Chez les porteurs du VIH, la quantité de défenses immunitaires chute. Au-dessous d'un certain seuil, le corps devient incapable de se défendre face aux bactéries, aux champignons ou même aux tumeurs. Ces maladies, qualifiées d'opportunistes, touchent les poumons (tuberculose), la peau (Kaposi) ou encore le cerveau (toxoplasmose cérébrale), le système immunitaire avec un lymphome non hodgkinien.

Petit à petit, le malade s'affaiblit. Il ne parvient plus à lutter et les maladies opportunistes conduisent alors au décès (650 000 personnes sont décédés en 2021 dans le monde d'après Unaids). C'est à ce moment-là que l'on parle de sida. Avant, c'est la séropositivité. Le passage au stade de sida peut se faire à n'importe quel moment pour un porteur du VIH.

Quelle est la durée de vie d'un séropositif ?

Quand le sida a été découvert, les malades avaient seulement quelques années devant eux. Aujourd'hui, grâce aux progrès thérapeutiques, l'espérance de vie se rapproche de celle de la population générale.

La trithérapie, le traitement de référence

28,7 millions de personnes ont eu accès au traitement en 2021.
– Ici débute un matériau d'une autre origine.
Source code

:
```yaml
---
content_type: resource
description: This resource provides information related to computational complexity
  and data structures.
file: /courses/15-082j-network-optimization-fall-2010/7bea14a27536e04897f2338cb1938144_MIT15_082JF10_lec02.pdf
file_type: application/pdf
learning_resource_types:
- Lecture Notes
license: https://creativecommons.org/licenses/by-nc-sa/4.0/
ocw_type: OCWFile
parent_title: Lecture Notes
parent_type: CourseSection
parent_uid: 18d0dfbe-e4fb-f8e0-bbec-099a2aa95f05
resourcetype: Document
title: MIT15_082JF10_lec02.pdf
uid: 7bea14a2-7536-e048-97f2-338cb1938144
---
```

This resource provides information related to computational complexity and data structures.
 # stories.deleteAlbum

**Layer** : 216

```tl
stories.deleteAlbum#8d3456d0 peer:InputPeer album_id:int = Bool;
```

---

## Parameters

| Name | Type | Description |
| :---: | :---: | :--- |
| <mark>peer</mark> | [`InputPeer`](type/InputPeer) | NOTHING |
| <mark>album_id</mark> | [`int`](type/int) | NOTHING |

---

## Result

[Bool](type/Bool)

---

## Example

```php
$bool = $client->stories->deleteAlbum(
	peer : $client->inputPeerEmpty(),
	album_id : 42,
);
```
Actuellement, les "AntiRétroViraux" (ARV) empêchent le VIH de se multiplier mais ils ne guérissent pas l'infection. Regroupés en trois grandes familles, les ARV peuvent agir aux différentes étapes de l'infection : au niveau de la fusion du virus avec la membrane du lymphocyte ; au niveau de la transformation des gènes et à celui de l'assemblage du nouveau virus.

Depuis 1997, on associe trois médicaments pour être efficace contre le VIH. C'est ce que l'on appelle la trithérapie. Elle a été un tournant dans le traitement du sida mais il est toujours impossible de détruire le virus et d'en débarrasser l'organisme. Le but du traitement est de réduire la quantité de virus dans le sang, la charge virale en empêchant la réplication du virus et par ce biais, en renforçant les défenses immunitaires.

Donné à une mère séropositive, il permet de diminuer à 1% les risques de transmission. En l'absence de traitement, ces risques se situent entre 15 et 45% (source : INSERM).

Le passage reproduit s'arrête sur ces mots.